The problem is that while shares are simple to configure they’re the wrong tool.  Fundamentally shares guarantee nothing.  The correct tool to guarantee resources to VMs is a reservation.  Enough resource should be reserved for a VM to allow it to provide acceptable performance.  The other guarantee is a limit,we guarantee not to provide more resources than the limit. Shares should be used to divide up the resources left over after VMs have taken what they need.  Remember that shares only apply if there  isn’t enough resource to satisfy all requirements.

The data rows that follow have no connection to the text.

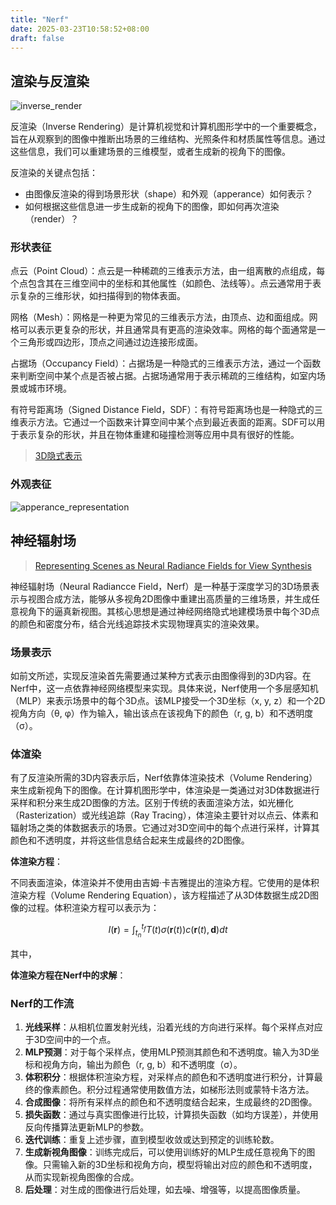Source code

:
 ```yaml
---
title: "Nerf"
date: 2025-03-23T10:58:52+08:00
draft: false
---
```


## 渲染与反渲染

![inverse_render](https://zhytou.github.io/post/2025-4-11/inverse_render.png)

反渲染（Inverse Rendering）是计算机视觉和计算机图形学中的一个重要概念，旨在从观察到的图像中推断出场景的三维结构、光照条件和材质属性等信息。通过这些信息，我们可以重建场景的三维模型，或者生成新的视角下的图像。

反渲染的关键点包括：

- 由图像反渲染的得到场景形状（shape）和外观（apperance）如何表示？
- 如何根据这些信息进一步生成新的视角下的图像，即如何再次渲染（render）？

### 形状表征

点云（Point Cloud）：点云是一种稀疏的三维表示方法，由一组离散的点组成，每个点包含其在三维空间中的坐标和其他属性（如颜色、法线等）。点云通常用于表示复杂的三维形状，如扫描得到的物体表面。

网格（Mesh）：网格是一种更为常见的三维表示方法，由顶点、边和面组成。网格可以表示更复杂的形状，并且通常具有更高的渲染效率。网格的每个面通常是一个三角形或四边形，顶点之间通过边连接形成面。

占据场（Occupancy Field）：占据场是一种隐式的三维表示方法，通过一个函数来判断空间中某个点是否被占据。占据场通常用于表示稀疏的三维结构，如室内场景或城市环境。

有符号距离场（Signed Distance Field，SDF）：有符号距离场也是一种隐式的三维表示方法。它通过一个函数来计算空间中某个点到最近表面的距离。SDF可以用于表示复杂的形状，并且在物体重建和碰撞检测等应用中具有很好的性能。

> [3D隐式表示](https://blog.csdn.net/weixin_43117620/article/details/131980822)

### 外观表征

![apperance_representation](https://zhytou.github.io/post/2025-4-11/apperance_representation.png)

## 神经辐射场

> [Representing Scenes as Neural Radiance Fields for View Synthesis](https://arxiv.org/pdf/2003.08934)

神经辐射场（Neural Radiancce Field，Nerf）是一种基于深度学习的3D场景表示与视图合成方法，能够从多视角2D图像中重建出高质量的三维场景，并生成任意视角下的逼真新视图。其核心思想是通过神经网络隐式地建模场景中每个3D点的颜色和密度分布，结合光线追踪技术实现物理真实的渲染效果。

### 场景表示

如前文所述，实现反渲染首先需要通过某种方式表示由图像得到的3D内容。在Nerf中，这一点依靠神经网络模型来实现。具体来说，Nerf使用一个多层感知机（MLP）来表示场景中的每个3D点。该MLP接受一个3D坐标（x, y, z）和一个2D视角方向（θ, φ）作为输入，输出该点在该视角下的颜色（r, g, b）和不透明度（σ）。

### 体渲染

有了反渲染所需的3D内容表示后，Nerf依靠体渲染技术（Volume Rendering）来生成新视角下的图像。在计算机图形学中，体渲染是一类通过对3D体数据进行采样和积分来生成2D图像的方法。区别于传统的表面渲染方法，如光栅化（Rasterization）或光线追踪（Ray Tracing），体渲染主要针对以点云、体素和辐射场之类的体数据表示的场景。它通过对3D空间中的每个点进行采样，计算其颜色和不透明度，并将这些信息结合起来生成最终的2D图像。

**体渲染方程**：

不同表面渲染，体渲染并不使用由吉姆·卡吉雅提出的渲染方程。它使用的是体积渲染方程（Volume Rendering Equation），该方程描述了从3D体数据生成2D图像的过程。体积渲染方程可以表示为：

$$
I(\mathbf{r}) = \int_{t_n}^{t_f} T(t) \sigma(\mathbf{r}(t)) c(\mathbf{r}(t), \mathbf{d}) dt
$$

其中，

**体渲染方程在Nerf中的求解**：

### Nerf的工作流

1. **光线采样**：从相机位置发射光线，沿着光线的方向进行采样。每个采样点对应于3D空间中的一个点。
2. **MLP预测**：对于每个采样点，使用MLP预测其颜色和不透明度。输入为3D坐标和视角方向，输出为颜色（r, g, b）和不透明度（σ）。
3. **体积积分**：根据体积渲染方程，对采样点的颜色和不透明度进行积分，计算最终的像素颜色。积分过程通常使用数值方法，如梯形法则或蒙特卡洛方法。
4. **合成图像**：将所有采样点的颜色和不透明度结合起来，生成最终的2D图像。
5. **损失函数**：通过与真实图像进行比较，计算损失函数（如均方误差），并使用反向传播算法更新MLP的参数。
6. **迭代训练**：重复上述步骤，直到模型收敛或达到预定的训练轮数。
7. **生成新视角图像**：训练完成后，可以使用训练好的MLP生成任意视角下的图像。只需输入新的3D坐标和视角方向，模型将输出对应的颜色和不透明度，从而实现新视角图像的合成。
8. **后处理**：对生成的图像进行后处理，如去噪、增强等，以提高图像质量。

Lets look at the simplest case that illustrates Craig’s point, a Prod resource pool with 8000 shares containing three VMs and a Dev resource pool with 4000 shares containing only one VM.  All four VMs are identical and attempt to consume as much CPU time as possible, they are Windows XP and running the cpubusy.vbs script we use in the VMware courses.  The script is modified to do more sines before reporting time to make time differences more visible.  My test ESX server is an HP BL460c with two Quad core 1.8G66 Hz CPUs running ESXi V4.0 with Update 1.

Test 1: Shares only

In this test all four VMs run in their resource pools with access to the whole ESX server, consequently each VM got a core to itself, this is the situation of ample resource for the requirements and is as fast as the system will run, 5 seconds. As there are ample resources shares are irrelevant.  The three Production VMs are stacked up on the left side and the one Test VM is on the right.

Test1

Test2: Shares and restricted CPU

In this test the four VMs must compete for just two CPUs in the ESX server.  This is done using a 2 CPU ESX server as a VM on my 8 CPU host, I tried to do this with CPU affinity and will blog about that in another post.  For information about ESXi as a VM on ESX take a look at my post from last year.  In order to normalise my results compared to test 1 I had to reduce the work unit to five million sines for the VM running inside an ESXi host, which itself was a VM on my main host. The resource pools can be seen in the second picture below, along with the VM ESXi9 which is the nested ESX server, itself being the ESX host 192.168.20.123 which hosts the resource pools.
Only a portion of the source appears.